Stalling! Try to answer the questions tomorrow.
David wrote in to note, in response to my comment below about "turn the other cheek", that the injunction shouldn't necessarily be read as advocating some kind of masochism. I don't think so either, but I could have chosen a better wording than "bend over" to indicate that. I was thinking, though, of something like "I am willing to be hurt so why bother", which David also rejects as making sense when "turn the other cheek" is taken alone, but not making sense in the context of the Christian account of love. I don't know anything about that debate, really, but just thought you might like to know a bit about how it keeps going.

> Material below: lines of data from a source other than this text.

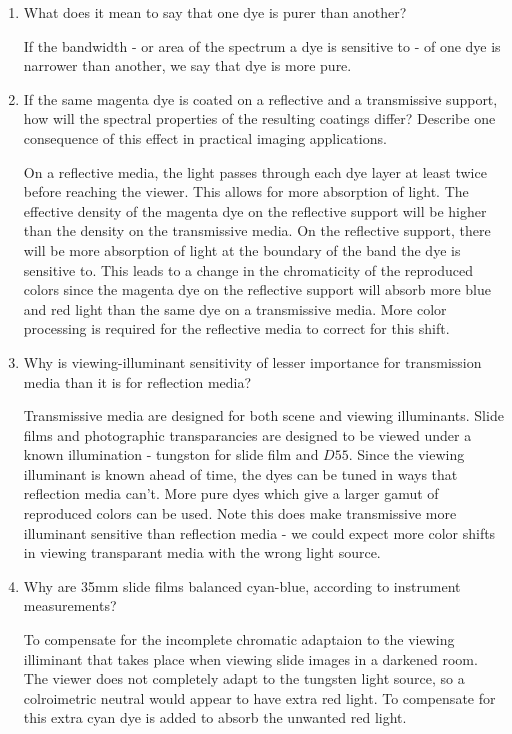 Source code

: \documentclass{amsart}
\theoremstyle{definition}
\theoremstyle{remark}
\numberwithin{equation}{section}
\begin{document}
\begin{enumerate}
\item  What does it mean to say that one dye is purer than
another?
\newline \par If the bandwidth - or area of the spectrum a dye is
sensitive to - of one dye is narrower than another, we say that
dye is more pure.
\newline

\item   If the same magenta dye is coated on a reflective and a
transmissive support, how will the spectral properties of the
resulting coatings differ? Describe one consequence of this effect
in practical imaging applications.
\newline \par On a reflective media, the light passes through each dye layer at least twice
before reaching the viewer.  This allows for more absorption of
light.  The effective density of the magenta dye on the reflective
support will be higher than the density on the transmissive media.
On the reflective support, there will be more absorption of light
at the boundary of the band the dye is sensitive to.  This leads
to a change in the chromaticity of the reproduced colors since the
magenta dye on the reflective support will absorb more blue and
red light than the same dye on a transmissive media.  More color
processing is required for the reflective media to correct for
this shift.
\newline

\item   Why is viewing-illuminant sensitivity of lesser importance
for transmission media than it is for reflection media?
\newline \par Transmissive media are designed for both scene and
viewing illuminants.  Slide films and photographic transparancies
are designed to be viewed under a known illumination - tungston
for slide film and $D{55}$. Since the viewing illuminant is known
ahead of time, the dyes can be tuned in ways that reflection media
can't. More pure dyes which give a larger gamut of reproduced
colors can be used.  Note this does make transmissive more
illuminant sensitive than reflection media - we could expect more
color shifts in viewing transparant media with the wrong light
source.
\newline

\item   Why are 35mm slide films balanced cyan-blue, according to
instrument measurements?
\newline \par To compensate for the incomplete chromatic adaptaion
to the viewing illiminant that takes place when viewing slide
images in a darkened room.  The viewer does not completely adapt
to the tungsten light source, so a colroimetric neutral would
appear to have extra red light.  To compensate for this extra cyan
dye is added to absorb the unwanted red light.
\newline


\end{enumerate}
\end{document}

Take say the one moment in the one where Buffy finds out that Dawn is only retroactively part of the Summers family. A heart-rending moment: Buffy has already done the magic-detecting spell, seen Dawn and Dawn's things and pictures of Dawn flashing in and out, real and unreal, the fact of her creation exposed. Buffy has also heard the dying monk's confession. Enough has accrued for her attitude toward Dawn to change - she's now suspicious, wary, confused. Inclined to regard her as a thing, or a problem, rather than her sister, a person. So, the moment: near the end when, goaded into it by Dawn, Buffy falls naturally back into the sister-sister dynamic, treating the family relationship and history she thought they shared as real: "oh you always" etc. And we see a look on her face. What is that look? I don't know. At the very least, she remembers that there's a problem now, maybe, with talking that way - with acting as if Dawn was not actually just energy coalesced into a person with a history by a bunch of goofy Eastern European monks. What I don't know is if it's just that. Can she act that way, then catch herself, unsure, without some recognition that that shared history between them is important? What does it mean that, later on, after possibly an extended period of time in which she treats Dawn kind of like the Presidential nuclear football, she somehow finds herself able to start regarding her as a human again, and a sister, worthy of her love despite how she got there? Somehow I think that in both cases she would have to recognize something like the same thing - that that history of love, of being together and caring for one another, is important. Somehow.
Heart-rending in part because it's so much, with so little. ("A whole cloud of philosophy condensed into a drop of grammar." - L.W.)